:: Data excerpts ::
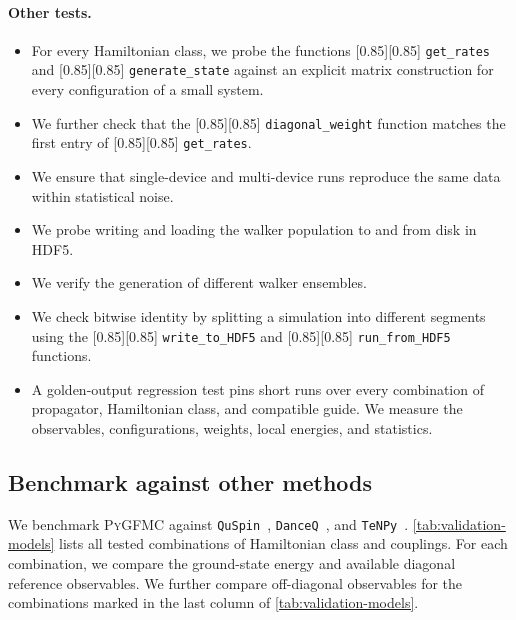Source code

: \documentclass{SciPost}
\newcommand{\pyinline}[1]{\begingroup\setlength{\fboxsep}{0pt}%
  \colorbox{gray!15}{\raisebox{0pt}[0.85\ht\strutbox][0.85\dp\strutbox]{%
    \hspace{1pt}\lstinline{#1}\hspace{1pt}}}\endgroup}
\providecommand{\PyGFMC}{\textsc{PyGFMC}}
\begin{document}
\paragraph{Other tests.}
\begin{itemize}
	\item For every Hamiltonian class, we probe the functions \pyinline{get_rates} and \pyinline{generate_state} against an explicit matrix construction for every configuration of a small system.
		
	\item We further check that the \pyinline{diagonal_weight} function matches the first entry of \pyinline{get_rates}.

	\item We ensure that single-device and multi-device runs reproduce the same data within statistical noise.

	\item We probe writing and loading the walker population to and from disk in HDF5.

	\item We verify the generation of different walker ensembles.

	\item We check bitwise identity by splitting a simulation into different segments using the \pyinline{write_to_HDF5} and \pyinline{run_from_HDF5} functions.
	\item A golden-output regression test pins short runs over every combination of propagator, Hamiltonian class, and compatible guide.
		We measure the observables, configurations, weights, local energies, and statistics.
\end{itemize}



\subsection{Benchmark against other methods}
We benchmark \PyGFMC{} against \texttt{QuSpin}~\cite{weinberg_quspin_2017,weinberg_quspin_2019}, \texttt{DanceQ}~\cite{schaefer_danceQ_2025,DanceQ_code}, and \texttt{TeNPy}~\cite{tenpy2024}.
%
\autoref{tab:validation-models} lists all tested combinations of Hamiltonian class and couplings.
%
For each combination, we compare the ground-state energy and available diagonal reference observables.
%
We further compare off-diagonal observables for the combinations marked in the last column of \autoref{tab:validation-models}.
\end{document}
:::
• What to do:
Lines with "further": return each one from the data above.

• Answer to the problem:
	\item We further check that the \pyinline{diagonal_weight} function matches the first entry of \pyinline{get_rates}.
We further compare off-diagonal observables for the combinations marked in the last column of \autoref{tab:validation-models}.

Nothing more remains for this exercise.